Entretien de M. Franck Riester, ministre du commerce extérieur et de l'attractivité, avec "Les Echos" le 10 décembre 2020, sur l'attractivité économique de la France.

Prononcé le

Intervenant(s) : 
  • Franck Riester - Ministre du commerce extérieur et de l'attractivité

Média : Energies News - Les Echos - Les Echos

Texte intégral

Q - Les investissements étrangers vont chuter cette année en France, comme dans la plupart des pays. Comment comptez-vous les attirer demain ?

R - Je viens d'échanger avec une soixantaine d'investisseurs étrangers des secteurs de la santé, de l'agroalimentaire, de la technologie ou du développement durable. Ils continuent d'être très intéressés par la France et ce que fait le gouvernement. Leur présence est importante pour l'emploi dans nos territoires, et nous permet également d'aller conquérir les marchés étrangers. Le plan de relance est une accélération de la transformation du pays engagée en 2017. Nous avons baissé les impôts, qu'il s'agisse des impôts sur le capital ou de l'impôt sur les sociétés, et nous ne reviendrons pas sur ces réformes. Désormais, le coût horaire d'un salarié dans l'industrie manufacturière est 4 euros plus bas en France qu'en Allemagne. Nous allons aussi réduire les impôts de production pour améliorer la compétitivité de nos entreprises.

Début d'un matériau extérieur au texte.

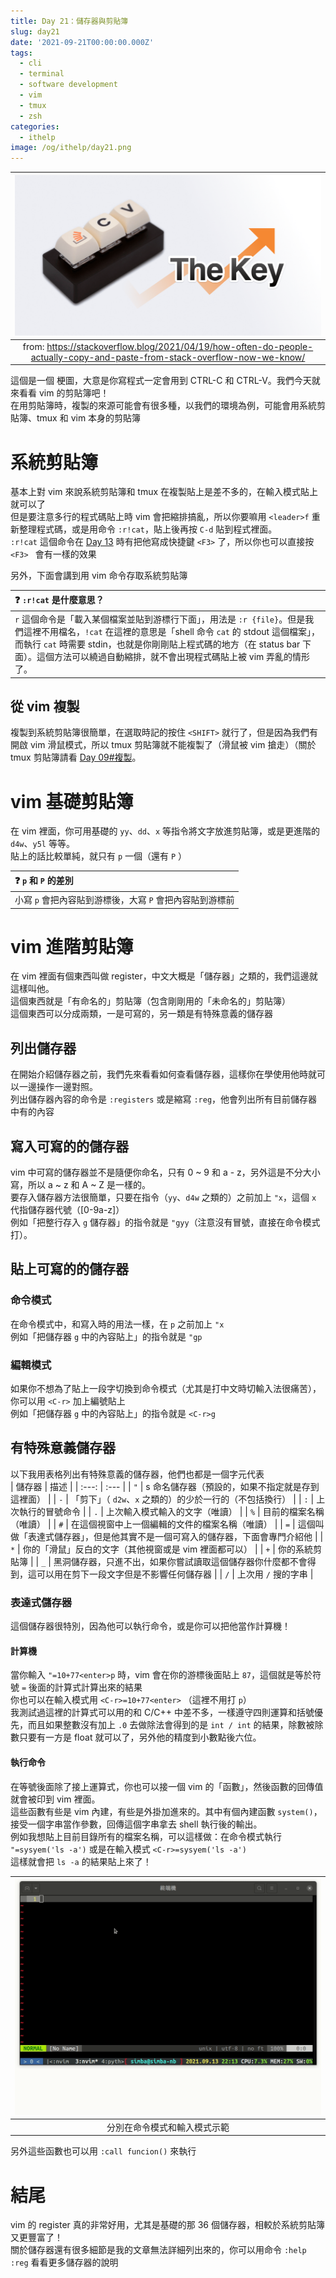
 ```yaml
---
title: Day 21：儲存器與剪貼簿
slug: day21
date: '2021-09-21T00:00:00.000Z'
tags:
  - cli
  - terminal
  - software development
  - vim
  - tmux
  - zsh
categories:
  - ithelp
image: /og/ithelp/day21.png
---
```


|                     ![stackoverflow meme](stackoverflow-meme.png)                      |
| :----------------------------------------------------------------------------------------------------------------------: |
| from: https://stackoverflow.blog/2021/04/19/how-often-do-people-actually-copy-and-paste-from-stack-overflow-now-we-know/ |

這個是一個 梗圖，大意是你寫程式一定會用到 CTRL-C 和 CTRL-V。我們今天就來看看 vim 的剪貼簿吧！  
在用剪貼簿時，複製的來源可能會有很多種，以我們的環境為例，可能會用系統剪貼簿、tmux 和 vim 本身的剪貼簿

# 系統剪貼簿

基本上對 vim 來說系統剪貼簿和 tmux 在複製貼上是差不多的，在輸入模式貼上就可以了  
但是要注意多行的程式碼貼上時 vim 會把縮排搞亂，所以你要嘛用 `<leader>f` 重新整理程式碼，或是用命令 `:r!cat`，貼上後再按 `C-d` 貼到程式裡面。  
`:r!cat` 這個命令在 [Day 13](../day13) 時有把他寫成快捷鍵 `<F3>` 了，所以你也可以直接按 `<F3> ` 會有一樣的效果

另外，下面會講到用 vim 命令存取系統剪貼簿

| ❓ `:r!cat` 是什麼意思？                                                                                                                                                                                                                                                                                   |
| :--------------------------------------------------------------------------------------------------------------------------------------------------------------------------------------------------------------------------------------------------------------------------------------------------------- |
| `r` 這個命令是「載入某個檔案並貼到游標行下面」，用法是 `:r {file}`。但是我們這裡不用檔名，`!cat` 在這裡的意思是「shell 命令 `cat` 的 stdout 這個檔案」，而執行 `cat` 時需要 stdin，也就是你剛剛貼上程式碼的地方（在 status bar 下面）。這個方法可以繞過自動縮排，就不會出現程式碼貼上被 vim 弄亂的情形了。 |

## 從 vim 複製

複製到系統剪貼簿很簡單，在選取時記的按住 `<SHIFT>` 就行了，但是因為我們有開啟 vim 滑鼠模式，所以 tmux 剪貼簿就不能複製了（滑鼠被 vim 搶走）（關於 tmux 剪貼簿請看 [Day 09#複製](../day09#複製)。

# vim 基礎剪貼簿

在 vim 裡面，你可用基礎的 `yy`、`dd`、`x` 等指令將文字放進剪貼簿，或是更進階的 `d4w`、`y5l` 等等。  
貼上的話比較單純，就只有 `p` 一個（還有 `P` ）

| ❓ `p` 和 `P` 的差別                                     |
| :------------------------------------------------------- |
| 小寫 `p` 會把內容貼到游標後，大寫 `P` 會把內容貼到游標前 |

# vim 進階剪貼簿

在 vim 裡面有個東西叫做 register，中文大概是「儲存器」之類的，我們這邊就這樣叫他。  
這個東西就是「有命名的」剪貼簿（包含剛剛用的「未命名的」剪貼簿）  
這個東西可以分成兩類，一是可寫的，另一類是有特殊意義的儲存器

## 列出儲存器

在開始介紹儲存器之前，我們先來看看如何查看儲存器，這樣你在學使用他時就可以一邊操作一邊對照。  
列出儲存器內容的命令是 `:registers` 或是縮寫 `:reg`，他會列出所有目前儲存器中有的內容

## 寫入可寫的的儲存器

vim 中可寫的儲存器並不是隨便你命名，只有 0 ~ 9 和 a - z，另外這是不分大小寫，所以 a ~ z 和 A ~ Z 是一樣的。  
要存入儲存器方法很簡單，只要在指令（`yy`、`d4w` 之類的）之前加上 `"x`，這個 `x` 代指儲存器代號（[0-9a-z]）  
例如「把整行存入 `g` 儲存器」的指令就是 `"gyy`（注意沒有冒號，直接在命令模式打）。

## 貼上可寫的的儲存器

### 命令模式

在命令模式中，和寫入時的用法一樣，在 `p` 之前加上 `"x`  
例如「把儲存器 `g` 中的內容貼上」的指令就是 `"gp`

### 編輯模式

如果你不想為了貼上一段字切換到命令模式（尤其是打中文時切輸入法很痛苦），你可以用 `<C-r>` 加上編號貼上  
例如「把儲存器 `g` 中的內容貼上」的指令就是 `<C-r>g`

## 有特殊意義儲存器

以下我用表格列出有特殊意義的儲存器，他們也都是一個字元代表  
| 儲存器 | 描述 |
| :---: | :--- |
| `"` | s 命名儲存器（預設的，如果不指定就是存到這裡面） |
| `-` | 「剪下」（ `d2w`、`x` 之類的）的少於一行的（不包括換行） |
| `:` | 上次執行的冒號命令 |
| `.` | 上次輸入模式輸入的文字（唯讀） |
| `%` | 目前的檔案名稱（唯讀） |
| `#` | 在這個視窗中上一個編輯的文件的檔案名稱（唯讀） |
| `=` | 這個叫做「表達式儲存器」，但是他其實不是一個可寫入的儲存器，下面會專門介紹他 |
| `*` | 你的「滑鼠」反白的文字（其他視窗或是 vim 裡面都可以） |
| `+` | 你的系統剪貼簿 |
| `_` | 黑洞儲存器，只進不出，如果你嘗試讀取這個儲存器你什麼都不會得到，這可以用在剪下一段文字但是不影響任何儲存器 |
| `/` | 上次用 `/` 搜的字串 |

### 表達式儲存器

這個儲存器很特別，因為他可以執行命令，或是你可以把他當作計算機！

#### 計算機

當你輸入 `"=10+77<enter>p` 時，vim 會在你的游標後面貼上 `87`，這個就是等於符號 `=` 後面的計算式計算出來的結果  
你也可以在輸入模式用 `<C-r>=10+77<enter>` （這裡不用打 `p`）  
我測試過這裡的計算式可以用的和 C/C++ 中差不多，一樣遵守四則運算和括號優先，而且如果整數沒有加上 `.0` 去做除法會得到的是 `int / int` 的結果，除數被除數只要有一方是 float 就可以了，另外他的精度到小數點後六位。

#### 執行命令

在等號後面除了接上運算式，你也可以接一個 vim 的「函數」，然後函數的回傳值就會被印到 vim 裡面。  
這些函數有些是 vim 內建，有些是外掛加進來的。其中有個內建函數 `system()`，接受一個字串當作參數，回傳這個字串拿去 shell 執行後的輸出。  
例如我想貼上目前目錄所有的檔案名稱，可以這樣做：在命令模式執行 `"=sysyem('ls -a')` 或是在輸入模式 `<C-r>=sysyem('ls -a')`  
這樣就會把 `ls -a` 的結果貼上來了！

| ![vim expression register](vim-expression-reg.gif) |
| :----------------------------------------------------------------------------------: |
|                             分別在命令模式和輸入模式示範                             |

另外這些函數也可以用 `:call funcion()` 來執行

# 結尾

vim 的 register 真的非常好用，尤其是基礎的那 36 個儲存器，相較於系統剪貼簿又更豐富了！  
關於儲存器還有很多細節是我的文章無法詳細列出來的，你可以用命令 `:help :reg` 看看更多儲存器的說明
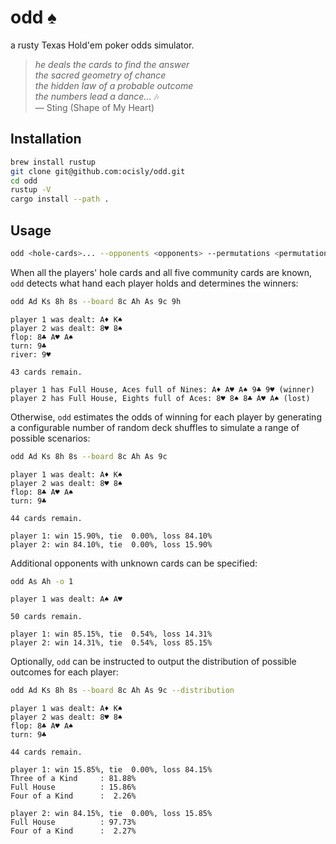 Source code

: # odd ♠️

a rusty Texas Hold'em poker odds simulator.

> _he deals the cards to find the answer_  
> _the sacred geometry of chance_  
> _the hidden law of a probable outcome_  
> _the numbers lead a dance..._ 🎶  
> — Sting (Shape of My Heart)

## Installation

```sh
brew install rustup
git clone git@github.com:ocisly/odd.git
cd odd
rustup -V
cargo install --path .
```

## Usage

```sh
odd <hole-cards>... --opponents <opponents> --permutations <permutations> --seed <seed>
```

When all the players' hole cards and all five community cards are known, `odd`
detects what hand each player holds and determines the winners:

```sh
odd Ad Ks 8h 8s --board 8c Ah As 9c 9h
```

```
player 1 was dealt: A♦️ K♠️
player 2 was dealt: 8♥️ 8♠️
flop: 8♣️ A♥️ A♠️
turn: 9♣️
river: 9♥️

43 cards remain.

player 1 has Full House, Aces full of Nines: A♦️ A♥️ A♠️ 9♣️ 9♥️ (winner)
player 2 has Full House, Eights full of Aces: 8♥️ 8♠️ 8♣️ A♥️ A♠️ (lost)
```

Otherwise, `odd` estimates the odds of winning for each player by generating a
configurable number of random deck shuffles to simulate a range of possible
scenarios:

```sh
odd Ad Ks 8h 8s --board 8c Ah As 9c
```

```
player 1 was dealt: A♦️ K♠️
player 2 was dealt: 8♥️ 8♠️
flop: 8♣️ A♥️ A♠️
turn: 9♣️

44 cards remain.

player 1: win 15.90%, tie  0.00%, loss 84.10%
player 2: win 84.10%, tie  0.00%, loss 15.90%
```

Additional opponents with unknown cards can be specified:

```sh
odd As Ah -o 1
```

```
player 1 was dealt: A♠️ A♥️

50 cards remain.

player 1: win 85.15%, tie  0.54%, loss 14.31%
player 2: win 14.31%, tie  0.54%, loss 85.15%
```

Optionally, `odd` can be instructed to output the distribution of possible
outcomes for each player:

```sh
odd Ad Ks 8h 8s --board 8c Ah As 9c --distribution
```

```
player 1 was dealt: A♦️ K♠️
player 2 was dealt: 8♥️ 8♠️
flop: 8♣️ A♥️ A♠️
turn: 9♣️

44 cards remain.

player 1: win 15.85%, tie  0.00%, loss 84.15%
Three of a Kind     : 81.88%
Full House          : 15.86%
Four of a Kind      :  2.26%

player 2: win 84.15%, tie  0.00%, loss 15.85%
Full House          : 97.73%
Four of a Kind      :  2.27%
```
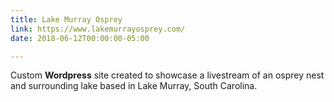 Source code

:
 ```yaml
---
title: Lake Murray Osprey
link: https://www.lakemurrayosprey.com/
date: 2018-06-12T00:00:00-05:00

---
```

Custom **Wordpress** site created to showcase a livestream of an osprey nest and surrounding lake based in Lake Murray, South Carolina. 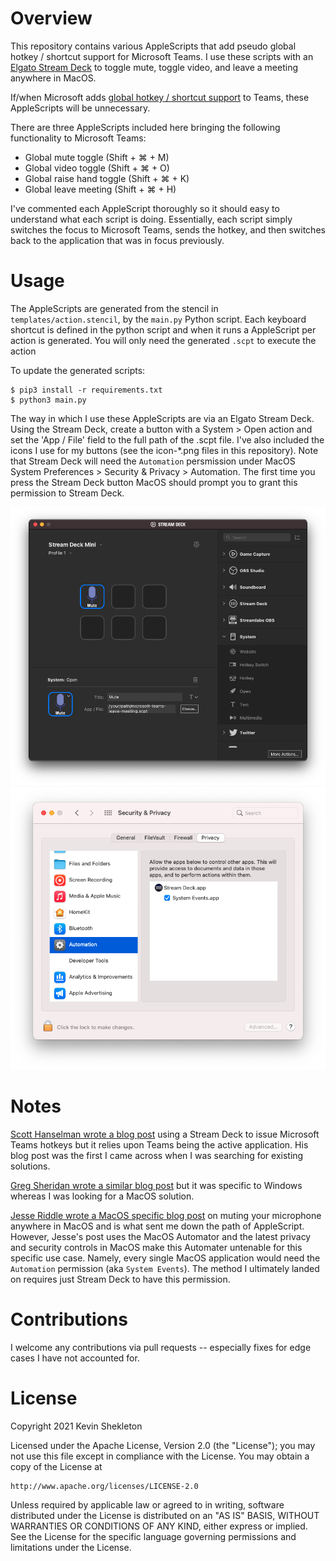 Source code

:# Overview

This repository contains various AppleScripts that add pseudo global hotkey / shortcut support for Microsoft Teams. I use these scripts with an [Elgato Stream Deck](https://www.elgato.com/en/stream-deck) to toggle mute, toggle video, and leave a meeting anywhere in MacOS.

If/when Microsoft adds [global hotkey / shortcut support](https://microsoftteams.uservoice.com/forums/555103-public/suggestions/31690408-register-global-hotkey) to Teams, these AppleScripts will be unnecessary.

There are three AppleScripts included here bringing the following functionality to Microsoft Teams:
- Global mute toggle (Shift + ⌘ + M)
- Global video toggle (Shift + ⌘ + O)
- Global raise hand toggle (Shift + ⌘ + K)
- Global leave meeting (Shift + ⌘ + H)

I've commented each AppleScript thoroughly so it should easy to understand what each script is doing. Essentially, each script simply switches the focus to Microsoft Teams, sends the hotkey, and then switches back to the application that was in focus previously.

# Usage

The AppleScripts are generated from the stencil in `templates/action.stencil`, by the `main.py` Python script. Each keyboard shortcut is defined in the python script and when it runs a AppleScript per action is generated.
You will only need the generated `.scpt` to execute the action

To update the generated scripts:
```
$ pip3 install -r requirements.txt
$ python3 main.py
```

The way in which I use these AppleScripts are via an Elgato Stream Deck. Using the Stream Deck, create a button with a System > Open action and set the 'App / File' field to the full path of the .scpt file. I've also included the icons I use for my buttons (see the icon-*.png files in this repository). Note that Stream Deck will need the `Automation` persmission under MacOS System Preferences > Security & Privacy > Automation. The first time you press the Stream Deck button MacOS should prompt you to grant this permission to Stream Deck.

![](stream-deck-screenshot.png)
![](stream-deck-automation-permission-screenshot.png)

# Notes

[Scott Hanselman wrote a blog post](https://www.hanselman.com/blog/microsoft-teams-buttons-for-stream-deck-to-mute-share-hang-up-and-manage-cameras) using a Stream Deck to issue Microsoft Teams hotkeys but it relies upon Teams being the active application. His blog post was the first I came across when I was searching for existing solutions.

[Greg Sheridan wrote a similar blog post](https://greiginsydney.com/make-microsoft-teams-shortcuts-global/) but it was specific to Windows whereas I was looking for a MacOS solution.

[Jesse Riddle wrote a MacOS specific blog post](https://medium.com/macoclock/how-in-the-bleep-do-i-mute-my-mic-anywhere-on-macos-d2fa1185b13) on muting your microphone anywhere in MacOS and is what sent me down the path of AppleScript. However, Jesse's post uses the MacOS Automator and the latest privacy and security controls in MacOS make this Automater untenable for this specific use case. Namely, every single MacOS application would need the `Automation` permission (aka `System Events`). The method I ultimately landed on requires just Stream Deck to have this permission.

# Contributions

I welcome any contributions via pull requests -- especially fixes for edge cases I have not accounted for.

# License

Copyright 2021 Kevin Shekleton

Licensed under the Apache License, Version 2.0 (the "License");
you may not use this file except in compliance with the License.
You may obtain a copy of the License at

    http://www.apache.org/licenses/LICENSE-2.0

Unless required by applicable law or agreed to in writing, software
distributed under the License is distributed on an "AS IS" BASIS,
WITHOUT WARRANTIES OR CONDITIONS OF ANY KIND, either express or implied.
See the License for the specific language governing permissions and
limitations under the License.
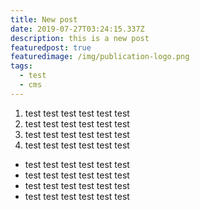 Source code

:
 ```yaml
---
title: New post
date: 2019-07-27T03:24:15.337Z
description: this is a new post
featuredpost: true
featuredimage: /img/publication-logo.png
tags:
  - test
  - cms
---
```

1. test test test test test test 
1. test test test test test test 
1. test test test test test test 
1. test test test test test test 
- test test test test test test 
- test test test test test test 
- test test test test test test 
- test test test test test test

Q - Mais l'attractivité ne se résume pas au seul coût du travail...

R - Nos atouts structurels sont importants et nous voulons créer des leviers complémentaires. Nous investissons dans la R&D, la formation et la décarbonation de l'industrie. Le but est de préparer l'avenir et ça marche : en 2019, nous étions le premier pays européen en matière d'accueil d'investissements directs étrangers. Nous voulons aller plus loin et mettre en place au premier trimestre un dispositif d'accueil pour les talents et leurs familles en France, notamment en simplifiant les démarches administratives dans l'Hexagone.

Q - Craignez-vous une compétition encore plus forte à l'avenir entre les pays européens pour attirer sur leur territoire les entreprises ?

R - La concurrence est d'abord entre l'Europe et les deux autres zones géographiques importantes, les Etats-Unis et la Chine. Nécessairement, la compétition sera plus forte dans les prochaines années pour attirer les investissements étrangers tout simplement parce que ces investissements seront moins nombreux. C'est pourquoi nous avons besoin d'une équipe de France de l'attractivité qui soit plus efficace, à l'image de ce que nous avons fait avec l'export il y a deux ans. L'idée est d'encore mieux accueillir les projets d'investissement en rassemblant tous les acteurs : les régions, les services déconcentrés de l'Etat, Business France, bpifrance, la Banque des territoires. Aujourd'hui, les réseaux diplomatiques fonctionnent bien et savent orienter les investisseurs étrangers intéressés par la France. Le problème, c'est après. La complexité administrative, les délais de mise en oeuvre des investissements, tout cela peut peser. Nous avons besoin de simplifier et d'accélérer.

Q - La concurrence sera-t-elle surtout fiscale entre les pays ?

R - Les investisseurs que je rencontre ne me citent plus la fiscalité française comme un problème majeur. Nous avons agi sur nos propres déterminants, et portons par ailleurs activement les sujets de fiscalité, notamment du numérique, au niveau de l'OCDE. Les investisseurs étrangers sont aussi très attentifs à la qualité de vie, les infrastructures, la formation. Il nous faut aussi repenser nos chaînes de valeur, en maintenant notre compétitivité. C'est pourquoi une des pistes à explorer, c'est la colocalisation de chaînes de production aux pourtours de l'Europe, dans des pays partenaires comme ceux du Maghreb ou ceux à l'est de l'Europe. Nous pourrons faire la différence sur les secteurs d'avenir.